I got a job lead for a part-time position at some small, independent production company, and I was so excited over it (read: anxious) that I whipped off a cover and resume immediately, which was around 8:30 a.m. on Friday. By Saturday afternoon I had a rejection email in my inbox, and the tone of it was quite snarky, so I inquired for more details, and I was told in an even snarkier tone that I'd spelled her company name wrong, therefore it was rushed and I had no attention to detail.

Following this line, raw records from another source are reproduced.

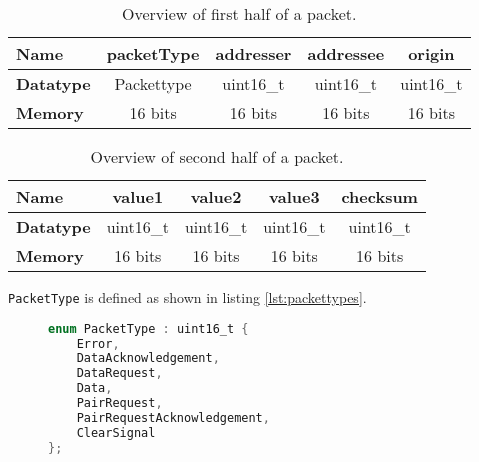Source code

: \begin{table}[]
\centering
\begin{tabular}{|l|c|l|c|l|c|l|c|l|}
\hline
\textbf{Name}     & \multicolumn{2}{c|}{packetType}      & \multicolumn{2}{c|}{addresser}       & \multicolumn{2}{c|}{addressee}       & \multicolumn{2}{c|}{origin}          \\ \hline
\textbf{Datatype} & \multicolumn{2}{c|}{Packettype}      & \multicolumn{2}{c|}{uint16\_t}       & \multicolumn{2}{c|}{uint16\_t}       & \multicolumn{2}{c|}{uint16\_t}       \\ \hline
\textbf{Memory}   & \multicolumn{2}{c|}{16 bits} & \multicolumn{2}{c|}{16 bits} & \multicolumn{2}{c|}{16 bits} & \multicolumn{2}{c|}{16 bits} \\ \hline
\end{tabular}
\caption{Overview of first half of a packet.}
\label{tab:packetTableFirst}
\end{table}

\begin{table}[]
\centering
\begin{tabular}{|l|c|l|c|l|c|l|c|l|}
\hline
\textbf{Name}     & \multicolumn{2}{c|}{value1}         & \multicolumn{2}{c|}{value2}         & \multicolumn{2}{c|}{value3}   & \multicolumn{2}{c|}{checksum}        \\ \hline
\textbf{Datatype} & \multicolumn{2}{c|}{uint16\_t}       & \multicolumn{2}{c|}{uint16\_t}       & \multicolumn{2}{l|}{uint16\_t} & \multicolumn{2}{c|}{uint16\_t}       \\ \hline
\textbf{Memory}   & \multicolumn{2}{c|}{16 bits} & \multicolumn{2}{c|}{16 bits} & \multicolumn{2}{c|}{16 bits} & \multicolumn{2}{c|}{16 bits} \\ \hline
\end{tabular}
\caption{Overview of second half of a packet.}
\label{tab:packetTableSecond}
\end{table}

\texttt{PacketType} is defined as shown in listing \ref{lst:packettypes}.
\begin{figure}
\begin{lstlisting}[language=C,label={lst:packettypes},caption={Packet types}]
enum PacketType : uint16_t {
    Error,
    DataAcknowledgement,
    DataRequest,
    Data,
    PairRequest,
    PairRequestAcknowledgement,
    ClearSignal
};
\end{lstlisting}
\end{figure}

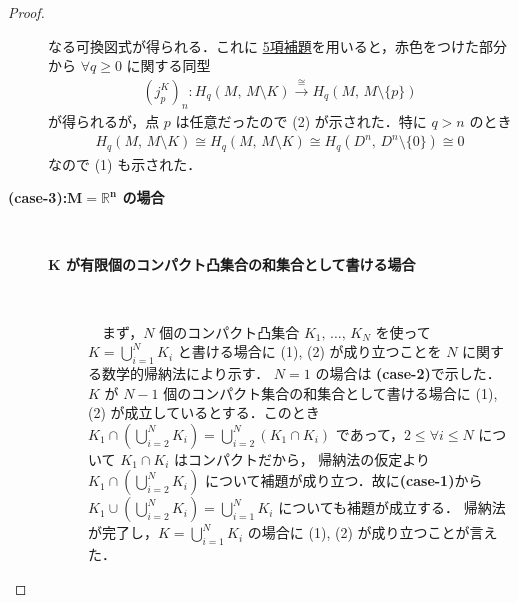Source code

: \documentclass[algtopo_main]{subfiles}
\begin{document}
\begin{proof}
\begin{description}
\begin{center}
        \end{center}
        なる可換図式が得られる．これに
        \hyperref[thm:five-lemma]{5項補題}を用いると，赤色をつけた部分から $\forall q \ge 0$ に関する同型 
        \begin{align}
            \label{eq:fc-1-case2-1}
            (j_p^K)_n \colon H_q (M,\, M \setminus K) \xrightarrow{\cong} H_q(M,\, M \setminus \{p\})
        \end{align}
        が得られるが，点 $p$ は任意だったので (2) が示された．特に $q > n$ のとき
        \begin{align}
            H_q(M,\, M \setminus K) \cong H_q (M,\, M \setminus K) \cong H_q (D^n,\, D^n \setminus \{0\}) \cong 0
        \end{align}
        なので (1) も示された．

        \item[\textbf{(case-3):$\bm{M = \mathbb{R}^n}$ の場合}]　
        \begin{description}
            \item[\textbf{$\bm{K}$ が有限個のコンパクト凸集合の和集合として書ける場合}]　
            
            　まず，$N$ 個のコンパクト凸集合 $K_1,\, \dots ,\, K_N$ を使って $K = \bigcup_{i=1}^N K_i$ と書ける場合に (1), (2) が成り立つことを $N$ に関する数学的帰納法により示す．
            $N = 1$ の場合は \textbf{\textsf{(case-2)}}で示した．
            $K$ が $N-1$ 個のコンパクト集合の和集合として書ける場合に (1), (2) が成立しているとする．このとき $K_1 \cap \left( \bigcup_{i=2}^N K_i \right) = \bigcup_{i=2}^N (K_1 \cap K_i)$ であって，$2 \le \forall i \le N$ について $K_1 \cap K_i$ はコンパクトだから，
            帰納法の仮定より $K_1 \cap \left( \bigcup_{i=2}^N K_i \right) $ について補題が成り立つ．故に\textbf{\textsf{(case-1)}}から $K_1 \cup \left( \bigcup_{i=2}^N K_i \right) = \bigcup_{i=1}^N K_i$ についても補題が成立する．
            帰納法が完了し，$K = \bigcup_{i=1}^N K_i$ の場合に (1), (2) が成り立つことが言えた．


\end{description}
\end{description}
\end{proof}
\end{document}

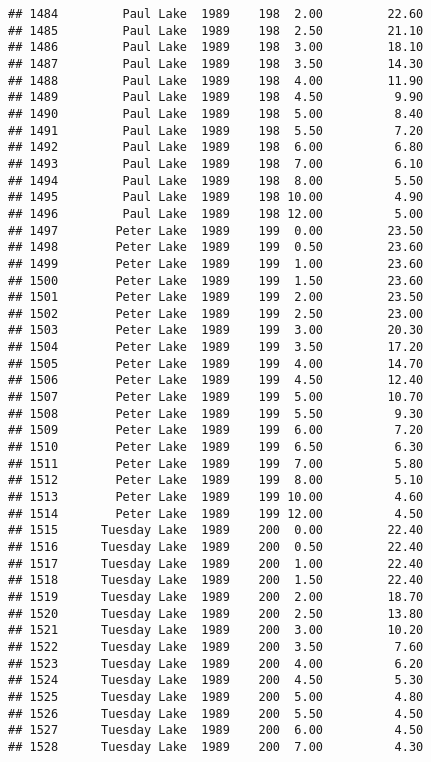 \documentclass[
]{article}
\begin{document}
\begin{verbatim}
## 1484         Paul Lake  1989    198  2.00         22.60
## 1485         Paul Lake  1989    198  2.50         21.10
## 1486         Paul Lake  1989    198  3.00         18.10
## 1487         Paul Lake  1989    198  3.50         14.30
## 1488         Paul Lake  1989    198  4.00         11.90
## 1489         Paul Lake  1989    198  4.50          9.90
## 1490         Paul Lake  1989    198  5.00          8.40
## 1491         Paul Lake  1989    198  5.50          7.20
## 1492         Paul Lake  1989    198  6.00          6.80
## 1493         Paul Lake  1989    198  7.00          6.10
## 1494         Paul Lake  1989    198  8.00          5.50
## 1495         Paul Lake  1989    198 10.00          4.90
## 1496         Paul Lake  1989    198 12.00          5.00
## 1497        Peter Lake  1989    199  0.00         23.50
## 1498        Peter Lake  1989    199  0.50         23.60
## 1499        Peter Lake  1989    199  1.00         23.60
## 1500        Peter Lake  1989    199  1.50         23.60
## 1501        Peter Lake  1989    199  2.00         23.50
## 1502        Peter Lake  1989    199  2.50         23.00
## 1503        Peter Lake  1989    199  3.00         20.30
## 1504        Peter Lake  1989    199  3.50         17.20
## 1505        Peter Lake  1989    199  4.00         14.70
## 1506        Peter Lake  1989    199  4.50         12.40
## 1507        Peter Lake  1989    199  5.00         10.70
## 1508        Peter Lake  1989    199  5.50          9.30
## 1509        Peter Lake  1989    199  6.00          7.20
## 1510        Peter Lake  1989    199  6.50          6.30
## 1511        Peter Lake  1989    199  7.00          5.80
## 1512        Peter Lake  1989    199  8.00          5.10
## 1513        Peter Lake  1989    199 10.00          4.60
## 1514        Peter Lake  1989    199 12.00          4.50
## 1515      Tuesday Lake  1989    200  0.00         22.40
## 1516      Tuesday Lake  1989    200  0.50         22.40
## 1517      Tuesday Lake  1989    200  1.00         22.40
## 1518      Tuesday Lake  1989    200  1.50         22.40
## 1519      Tuesday Lake  1989    200  2.00         18.70
## 1520      Tuesday Lake  1989    200  2.50         13.80
## 1521      Tuesday Lake  1989    200  3.00         10.20
## 1522      Tuesday Lake  1989    200  3.50          7.60
## 1523      Tuesday Lake  1989    200  4.00          6.20
## 1524      Tuesday Lake  1989    200  4.50          5.30
## 1525      Tuesday Lake  1989    200  5.00          4.80
## 1526      Tuesday Lake  1989    200  5.50          4.50
## 1527      Tuesday Lake  1989    200  6.00          4.50
## 1528      Tuesday Lake  1989    200  7.00          4.30

\end{verbatim}
\end{document}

I made the classic, #1 FUCK UP in a job search. This brought me to tears - how stupid can I be? But the truth is, it WAS rushed, because I constantly feel this burning urgency, born of fear, that if I don't jump on every lead RIGHT NOW, I'm going to lose everything and get nowhere. This kind of anxiety results in skipping through the details. And how many other letters did I send out with mistakes? Maybe none, maybe all. I don't even want to think about it.
Since I landed here 2.5 weeks ago, I've felt the urgency of getting "in." I haven't been able to relax, though I have done some fun things (like seeing the Independent Shakespeare Company's production of Hamlet last night - brilliant). My brain is constantly chewing at the problem of HOW DO I GET A JOB HERE? Yes, there are jobs, and there are leads, and I do have contacts, but even so, I still feel paralyzed in a very deep place. This has got to change if I'm to make anything of myself here.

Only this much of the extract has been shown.